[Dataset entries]

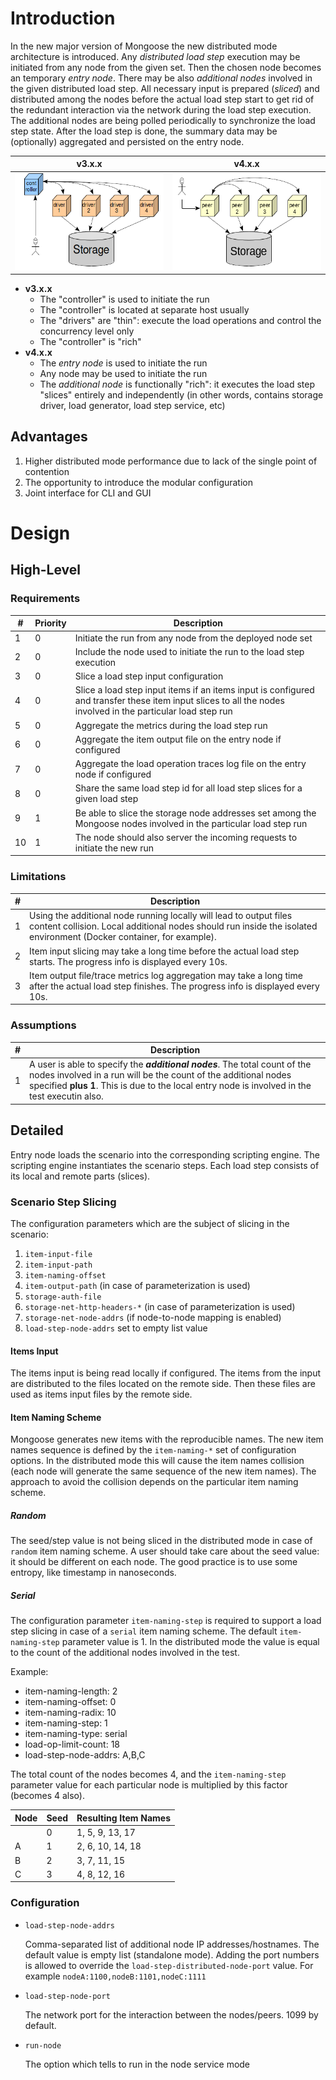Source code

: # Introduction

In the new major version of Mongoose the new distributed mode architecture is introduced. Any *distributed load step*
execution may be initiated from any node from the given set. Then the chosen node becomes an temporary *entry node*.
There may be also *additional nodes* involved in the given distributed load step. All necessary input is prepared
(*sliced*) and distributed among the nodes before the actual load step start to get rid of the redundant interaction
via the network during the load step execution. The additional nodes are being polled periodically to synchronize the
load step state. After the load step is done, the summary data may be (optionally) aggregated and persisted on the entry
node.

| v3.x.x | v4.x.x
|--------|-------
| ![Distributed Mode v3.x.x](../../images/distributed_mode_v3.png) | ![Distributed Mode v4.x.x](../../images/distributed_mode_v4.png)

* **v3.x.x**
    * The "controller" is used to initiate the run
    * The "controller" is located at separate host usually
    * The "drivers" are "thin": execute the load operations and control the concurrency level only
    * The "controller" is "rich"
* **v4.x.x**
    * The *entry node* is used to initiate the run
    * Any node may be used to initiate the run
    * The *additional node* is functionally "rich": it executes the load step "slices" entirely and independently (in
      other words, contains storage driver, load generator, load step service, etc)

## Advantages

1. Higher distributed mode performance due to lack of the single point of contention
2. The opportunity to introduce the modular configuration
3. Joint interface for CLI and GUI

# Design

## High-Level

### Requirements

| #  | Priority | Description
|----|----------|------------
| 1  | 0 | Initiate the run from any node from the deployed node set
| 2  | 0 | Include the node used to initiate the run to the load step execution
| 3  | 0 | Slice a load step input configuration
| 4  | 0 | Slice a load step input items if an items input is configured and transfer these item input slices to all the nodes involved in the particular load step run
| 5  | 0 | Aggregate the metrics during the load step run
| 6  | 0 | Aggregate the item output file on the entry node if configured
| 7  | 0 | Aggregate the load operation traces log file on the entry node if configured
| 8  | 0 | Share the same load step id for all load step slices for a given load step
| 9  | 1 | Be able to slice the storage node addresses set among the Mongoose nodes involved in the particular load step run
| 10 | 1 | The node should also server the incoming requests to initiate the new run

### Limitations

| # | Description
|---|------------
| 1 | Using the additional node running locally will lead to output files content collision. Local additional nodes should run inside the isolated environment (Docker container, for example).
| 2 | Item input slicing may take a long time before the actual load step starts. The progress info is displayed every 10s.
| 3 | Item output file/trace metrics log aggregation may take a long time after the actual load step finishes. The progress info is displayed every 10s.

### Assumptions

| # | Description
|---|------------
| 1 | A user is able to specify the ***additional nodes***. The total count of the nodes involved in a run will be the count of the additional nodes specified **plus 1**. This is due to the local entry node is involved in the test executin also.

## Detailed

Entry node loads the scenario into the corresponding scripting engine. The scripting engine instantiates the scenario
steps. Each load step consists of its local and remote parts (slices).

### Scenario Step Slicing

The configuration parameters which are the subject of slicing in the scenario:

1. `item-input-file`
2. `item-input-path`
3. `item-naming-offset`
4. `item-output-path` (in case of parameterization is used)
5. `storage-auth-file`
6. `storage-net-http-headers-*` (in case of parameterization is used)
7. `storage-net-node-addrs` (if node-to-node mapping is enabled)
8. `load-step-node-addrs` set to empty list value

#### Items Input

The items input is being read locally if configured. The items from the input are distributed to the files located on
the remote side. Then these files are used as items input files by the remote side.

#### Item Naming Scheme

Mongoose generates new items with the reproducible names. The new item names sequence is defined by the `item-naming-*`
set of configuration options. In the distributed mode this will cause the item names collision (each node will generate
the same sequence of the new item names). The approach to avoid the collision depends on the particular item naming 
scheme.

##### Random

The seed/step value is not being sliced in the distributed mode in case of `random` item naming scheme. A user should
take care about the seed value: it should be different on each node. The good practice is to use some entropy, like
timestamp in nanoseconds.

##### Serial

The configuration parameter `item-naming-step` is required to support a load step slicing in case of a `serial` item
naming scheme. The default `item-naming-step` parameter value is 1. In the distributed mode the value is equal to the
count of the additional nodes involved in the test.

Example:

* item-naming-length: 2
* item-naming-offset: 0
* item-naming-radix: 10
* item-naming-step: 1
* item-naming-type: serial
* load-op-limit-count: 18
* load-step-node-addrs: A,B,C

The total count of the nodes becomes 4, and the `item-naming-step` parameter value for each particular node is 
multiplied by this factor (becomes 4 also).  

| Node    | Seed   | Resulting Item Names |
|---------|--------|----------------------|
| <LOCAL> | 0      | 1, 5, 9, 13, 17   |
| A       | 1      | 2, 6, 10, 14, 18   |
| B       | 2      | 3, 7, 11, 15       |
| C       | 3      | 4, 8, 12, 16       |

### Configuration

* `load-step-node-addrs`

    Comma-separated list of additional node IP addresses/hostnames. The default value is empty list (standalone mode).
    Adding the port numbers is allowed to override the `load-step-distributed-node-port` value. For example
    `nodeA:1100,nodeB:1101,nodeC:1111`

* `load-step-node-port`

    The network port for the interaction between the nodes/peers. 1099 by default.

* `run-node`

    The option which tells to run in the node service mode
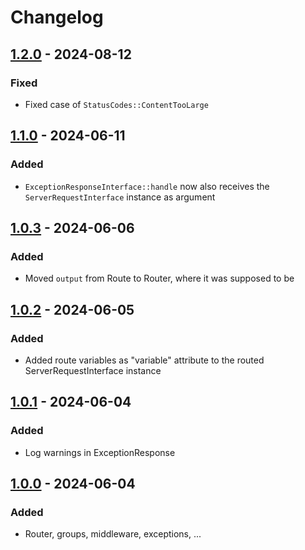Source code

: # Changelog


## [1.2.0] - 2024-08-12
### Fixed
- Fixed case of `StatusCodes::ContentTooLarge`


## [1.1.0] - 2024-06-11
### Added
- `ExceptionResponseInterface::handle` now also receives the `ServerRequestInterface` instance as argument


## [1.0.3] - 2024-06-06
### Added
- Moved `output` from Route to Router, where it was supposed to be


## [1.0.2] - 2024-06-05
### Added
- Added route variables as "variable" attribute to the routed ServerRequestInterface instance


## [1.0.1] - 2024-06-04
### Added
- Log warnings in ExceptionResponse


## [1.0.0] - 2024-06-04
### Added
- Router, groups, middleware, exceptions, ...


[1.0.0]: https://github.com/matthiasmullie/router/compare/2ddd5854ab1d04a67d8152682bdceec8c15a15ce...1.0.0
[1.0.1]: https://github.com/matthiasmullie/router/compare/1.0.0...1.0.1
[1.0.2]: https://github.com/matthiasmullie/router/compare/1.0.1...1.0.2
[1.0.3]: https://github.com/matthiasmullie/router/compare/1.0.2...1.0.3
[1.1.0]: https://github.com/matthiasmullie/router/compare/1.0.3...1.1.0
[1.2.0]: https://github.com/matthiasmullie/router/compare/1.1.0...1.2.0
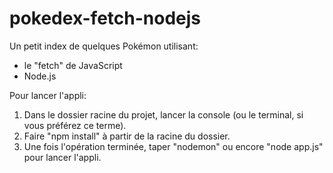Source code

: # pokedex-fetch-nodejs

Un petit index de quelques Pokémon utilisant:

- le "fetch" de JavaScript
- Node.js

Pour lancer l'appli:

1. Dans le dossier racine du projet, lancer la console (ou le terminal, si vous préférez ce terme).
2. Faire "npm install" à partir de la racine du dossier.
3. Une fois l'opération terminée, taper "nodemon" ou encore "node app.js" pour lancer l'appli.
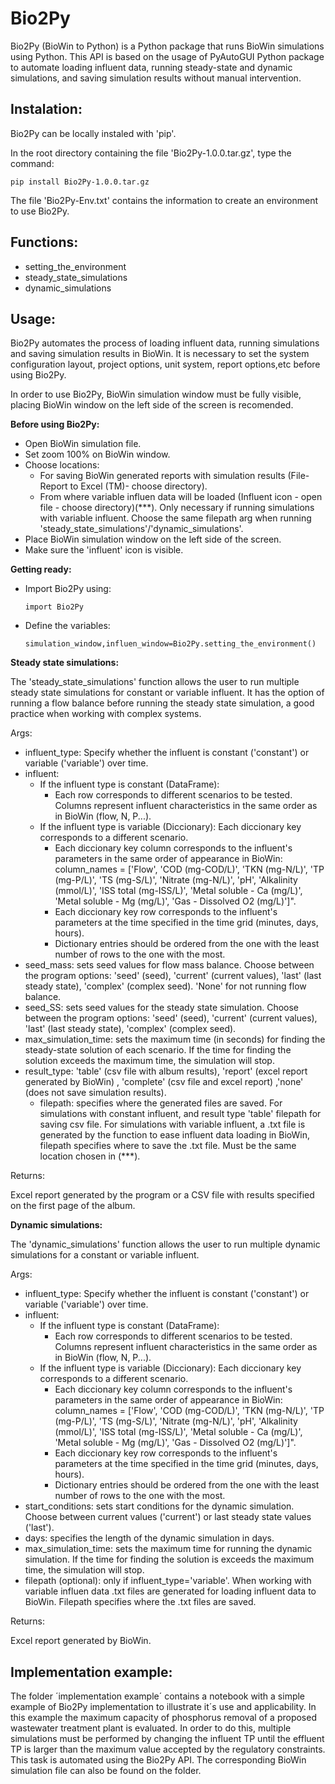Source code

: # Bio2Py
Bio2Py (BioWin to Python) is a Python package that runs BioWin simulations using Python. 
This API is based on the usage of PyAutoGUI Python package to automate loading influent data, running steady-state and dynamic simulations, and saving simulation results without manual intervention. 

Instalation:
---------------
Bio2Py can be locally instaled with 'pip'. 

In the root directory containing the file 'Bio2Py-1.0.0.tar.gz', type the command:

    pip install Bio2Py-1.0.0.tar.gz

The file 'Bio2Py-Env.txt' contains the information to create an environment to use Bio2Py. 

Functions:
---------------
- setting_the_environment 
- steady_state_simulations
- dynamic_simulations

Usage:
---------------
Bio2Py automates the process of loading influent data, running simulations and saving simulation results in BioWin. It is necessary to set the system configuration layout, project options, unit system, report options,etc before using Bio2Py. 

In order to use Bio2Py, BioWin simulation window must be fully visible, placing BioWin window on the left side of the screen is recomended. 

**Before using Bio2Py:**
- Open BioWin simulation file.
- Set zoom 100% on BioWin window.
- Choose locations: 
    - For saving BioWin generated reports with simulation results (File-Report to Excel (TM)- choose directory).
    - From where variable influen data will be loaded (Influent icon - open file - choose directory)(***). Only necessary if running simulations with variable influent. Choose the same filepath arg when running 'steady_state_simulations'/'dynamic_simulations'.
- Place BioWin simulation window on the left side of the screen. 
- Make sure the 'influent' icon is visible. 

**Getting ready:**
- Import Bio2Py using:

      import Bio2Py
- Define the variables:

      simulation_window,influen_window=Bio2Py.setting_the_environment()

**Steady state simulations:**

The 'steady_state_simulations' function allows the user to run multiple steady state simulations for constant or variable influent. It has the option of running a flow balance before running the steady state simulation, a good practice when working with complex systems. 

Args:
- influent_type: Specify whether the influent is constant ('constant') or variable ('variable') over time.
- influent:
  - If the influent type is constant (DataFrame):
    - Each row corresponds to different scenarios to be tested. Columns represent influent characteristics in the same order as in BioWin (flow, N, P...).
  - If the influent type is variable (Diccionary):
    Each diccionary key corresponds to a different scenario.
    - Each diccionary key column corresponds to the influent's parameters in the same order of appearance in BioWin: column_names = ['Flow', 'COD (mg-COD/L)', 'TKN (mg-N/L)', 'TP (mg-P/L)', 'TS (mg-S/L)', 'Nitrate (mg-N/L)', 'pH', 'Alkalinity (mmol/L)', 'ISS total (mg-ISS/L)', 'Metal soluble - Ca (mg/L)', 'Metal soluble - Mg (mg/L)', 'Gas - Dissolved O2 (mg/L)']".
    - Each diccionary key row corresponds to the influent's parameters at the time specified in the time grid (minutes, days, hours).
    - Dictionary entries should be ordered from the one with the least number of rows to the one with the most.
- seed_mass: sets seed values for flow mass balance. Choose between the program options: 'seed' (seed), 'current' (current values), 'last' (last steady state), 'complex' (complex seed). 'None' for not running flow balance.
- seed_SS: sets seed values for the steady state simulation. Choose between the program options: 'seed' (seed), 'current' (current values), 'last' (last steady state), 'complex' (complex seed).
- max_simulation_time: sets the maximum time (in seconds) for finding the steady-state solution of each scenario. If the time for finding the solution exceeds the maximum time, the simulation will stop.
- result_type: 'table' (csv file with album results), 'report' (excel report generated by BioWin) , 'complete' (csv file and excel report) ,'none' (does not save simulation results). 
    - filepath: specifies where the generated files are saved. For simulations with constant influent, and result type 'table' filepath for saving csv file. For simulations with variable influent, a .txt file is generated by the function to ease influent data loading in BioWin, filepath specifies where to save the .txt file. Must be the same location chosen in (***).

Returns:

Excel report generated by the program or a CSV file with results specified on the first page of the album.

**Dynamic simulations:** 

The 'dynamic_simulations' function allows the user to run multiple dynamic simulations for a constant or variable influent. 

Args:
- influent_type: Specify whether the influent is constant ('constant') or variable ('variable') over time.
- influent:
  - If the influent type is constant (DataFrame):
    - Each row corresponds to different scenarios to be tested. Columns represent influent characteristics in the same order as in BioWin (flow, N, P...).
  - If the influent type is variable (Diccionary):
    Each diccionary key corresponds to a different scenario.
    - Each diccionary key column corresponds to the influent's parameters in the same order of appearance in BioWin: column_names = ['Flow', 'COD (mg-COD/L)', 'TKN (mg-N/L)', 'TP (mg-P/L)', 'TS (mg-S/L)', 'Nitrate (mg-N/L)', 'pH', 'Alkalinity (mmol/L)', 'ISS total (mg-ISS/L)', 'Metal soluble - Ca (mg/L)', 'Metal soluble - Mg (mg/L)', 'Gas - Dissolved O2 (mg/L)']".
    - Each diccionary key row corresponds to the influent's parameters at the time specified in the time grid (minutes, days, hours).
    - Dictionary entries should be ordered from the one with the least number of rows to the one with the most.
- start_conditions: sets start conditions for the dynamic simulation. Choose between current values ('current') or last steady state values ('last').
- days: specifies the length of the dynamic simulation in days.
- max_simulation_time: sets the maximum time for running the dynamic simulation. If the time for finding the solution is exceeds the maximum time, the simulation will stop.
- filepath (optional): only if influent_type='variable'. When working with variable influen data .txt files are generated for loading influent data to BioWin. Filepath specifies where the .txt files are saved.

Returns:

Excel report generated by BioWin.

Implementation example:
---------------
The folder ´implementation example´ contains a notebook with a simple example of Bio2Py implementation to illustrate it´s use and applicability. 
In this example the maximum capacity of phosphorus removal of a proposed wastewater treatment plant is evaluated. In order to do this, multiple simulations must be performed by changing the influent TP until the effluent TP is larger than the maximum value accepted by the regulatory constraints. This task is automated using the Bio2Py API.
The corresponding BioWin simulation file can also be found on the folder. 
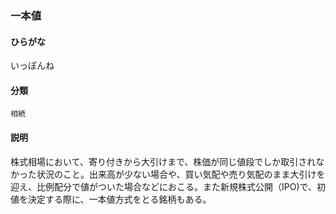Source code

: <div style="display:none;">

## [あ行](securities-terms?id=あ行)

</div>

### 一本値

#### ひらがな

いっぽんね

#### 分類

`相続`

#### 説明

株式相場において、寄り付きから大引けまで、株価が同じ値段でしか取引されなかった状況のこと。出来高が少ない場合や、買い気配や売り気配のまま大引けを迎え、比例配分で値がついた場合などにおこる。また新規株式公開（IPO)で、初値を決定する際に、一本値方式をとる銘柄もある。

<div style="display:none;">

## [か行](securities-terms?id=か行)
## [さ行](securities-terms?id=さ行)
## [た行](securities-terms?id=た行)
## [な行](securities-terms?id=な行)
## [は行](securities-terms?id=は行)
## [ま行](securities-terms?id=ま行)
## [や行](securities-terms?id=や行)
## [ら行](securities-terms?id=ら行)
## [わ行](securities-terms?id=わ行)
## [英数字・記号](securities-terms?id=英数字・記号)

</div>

◆ **What you will do**: Extract every line above containing the word "also".

◆ **Answer for the task**:
There may be also *additional nodes* involved in the given distributed load step. All necessary input is prepared
| 10 | 1 | The node should also server the incoming requests to initiate the new run
| 1 | A user is able to specify the ***additional nodes***. The total count of the nodes involved in a run will be the count of the additional nodes specified **plus 1**. This is due to the local entry node is involved in the test executin also.
multiplied by this factor (becomes 4 also).  
- `ExceptionResponseInterface::handle` now also receives the `ServerRequestInterface` instance as argument
The corresponding BioWin simulation file can also be found on the folder. 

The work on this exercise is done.